More broadly, these results suggest that an early-fusion single-stack Transformer can be a viable alternative to the common "vision encoder plus text decoder" recipe for OCR. We do not view this as a finished answer, but as a promising direction: one early-fusion backbone, a shared parameter space between text and images, a single decoding interface, and better data and training signals, rather than increasingly complex pipelines. To our knowledge, this is among the first demonstrations that this early-fusion recipe can reach competitive document OCR accuracy at this scale, and we hope it encourages further work in this direction.
Serving Throughput
Measured on a single A100-80GB GPU with vLLM, processing document images from olmOCR-Bench under high concurrency for optimal vLLM utilization.

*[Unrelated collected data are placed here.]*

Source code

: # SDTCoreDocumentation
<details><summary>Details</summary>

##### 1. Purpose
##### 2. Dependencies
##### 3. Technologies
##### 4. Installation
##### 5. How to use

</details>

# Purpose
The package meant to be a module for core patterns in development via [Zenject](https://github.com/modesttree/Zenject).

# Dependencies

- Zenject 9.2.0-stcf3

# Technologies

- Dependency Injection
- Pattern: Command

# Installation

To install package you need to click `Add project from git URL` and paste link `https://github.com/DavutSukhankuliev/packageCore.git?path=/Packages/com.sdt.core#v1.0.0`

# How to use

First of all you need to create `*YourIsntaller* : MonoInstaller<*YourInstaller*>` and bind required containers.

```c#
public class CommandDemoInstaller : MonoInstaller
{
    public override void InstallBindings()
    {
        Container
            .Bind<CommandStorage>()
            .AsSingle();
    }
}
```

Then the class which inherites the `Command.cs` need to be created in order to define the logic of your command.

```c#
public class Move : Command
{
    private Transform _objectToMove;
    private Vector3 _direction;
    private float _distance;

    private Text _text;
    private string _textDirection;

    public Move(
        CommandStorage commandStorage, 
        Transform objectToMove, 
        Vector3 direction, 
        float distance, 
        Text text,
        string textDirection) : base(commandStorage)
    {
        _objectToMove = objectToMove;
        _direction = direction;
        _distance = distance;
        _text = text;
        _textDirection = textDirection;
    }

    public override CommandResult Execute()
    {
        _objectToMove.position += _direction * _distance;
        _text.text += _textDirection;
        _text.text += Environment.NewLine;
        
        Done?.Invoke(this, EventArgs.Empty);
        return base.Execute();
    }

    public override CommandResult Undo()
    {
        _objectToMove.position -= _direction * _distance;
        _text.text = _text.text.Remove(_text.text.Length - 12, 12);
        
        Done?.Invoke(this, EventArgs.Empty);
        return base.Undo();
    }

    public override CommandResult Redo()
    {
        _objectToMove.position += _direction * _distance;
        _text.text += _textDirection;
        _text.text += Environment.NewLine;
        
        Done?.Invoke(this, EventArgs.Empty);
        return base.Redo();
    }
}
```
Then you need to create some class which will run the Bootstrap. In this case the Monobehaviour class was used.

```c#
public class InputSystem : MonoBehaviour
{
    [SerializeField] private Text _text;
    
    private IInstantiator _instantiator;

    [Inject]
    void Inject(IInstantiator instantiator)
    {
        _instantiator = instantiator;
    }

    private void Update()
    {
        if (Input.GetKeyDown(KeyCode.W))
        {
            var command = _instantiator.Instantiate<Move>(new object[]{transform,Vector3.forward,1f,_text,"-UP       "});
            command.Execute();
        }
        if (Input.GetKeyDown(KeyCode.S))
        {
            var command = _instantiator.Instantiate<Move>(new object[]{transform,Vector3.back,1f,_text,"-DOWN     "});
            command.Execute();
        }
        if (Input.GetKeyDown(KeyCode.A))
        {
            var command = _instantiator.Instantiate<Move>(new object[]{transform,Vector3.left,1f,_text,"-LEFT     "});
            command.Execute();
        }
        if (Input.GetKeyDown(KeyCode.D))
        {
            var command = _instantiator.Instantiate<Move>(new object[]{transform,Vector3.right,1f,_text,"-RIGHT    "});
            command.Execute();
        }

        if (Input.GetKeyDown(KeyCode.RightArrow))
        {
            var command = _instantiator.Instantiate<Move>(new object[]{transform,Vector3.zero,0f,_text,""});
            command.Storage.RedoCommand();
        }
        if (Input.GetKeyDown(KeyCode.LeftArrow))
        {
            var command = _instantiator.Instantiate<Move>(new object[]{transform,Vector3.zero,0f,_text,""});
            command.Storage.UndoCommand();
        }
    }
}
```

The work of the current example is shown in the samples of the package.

- Layout + OCR — The full end-to-end pipeline: layout detection finds regions on each page, crops them, and vLLM runs OCR on every crop. This represents the real-world serving throughput, inclusive of both layout detection and OCR time.
| Mode | tok/s | img/s | Description |
|---|---|---|---|
| Layout + OCR | 5,825 | 2.9 | Full pipeline: layout detection → crop → per-region OCR |
At 0.3B parameters, Falcon OCR is roughly 3× smaller than 0.9B-class OCR VLMs (e.g., PaddleOCR VL), which translates directly into higher serving throughput at competitive accuracy.
Limitations
- Old scans and tiny text: Heavily degraded scans and very small glyphs remain challenging. These cases often require higher effective resolution and better coverage in the training mixture.
- Non-unique table representations: Visually identical tables can be encoded in structurally different HTML forms, which can affect tree-based metrics.
- Formula matching sensitivity: LaTeX and Unicode conventions can be penalized differently depending on the benchmark normalization and matching pipeline.
Examples
Click each section below to expand.
Handwriting and Real World Images
Tables
Formulas
Complex Layout
vLLM Server
We also provide a Docker-based vLLM-backed inference server capable of serving approximately 6,000 tokens per second.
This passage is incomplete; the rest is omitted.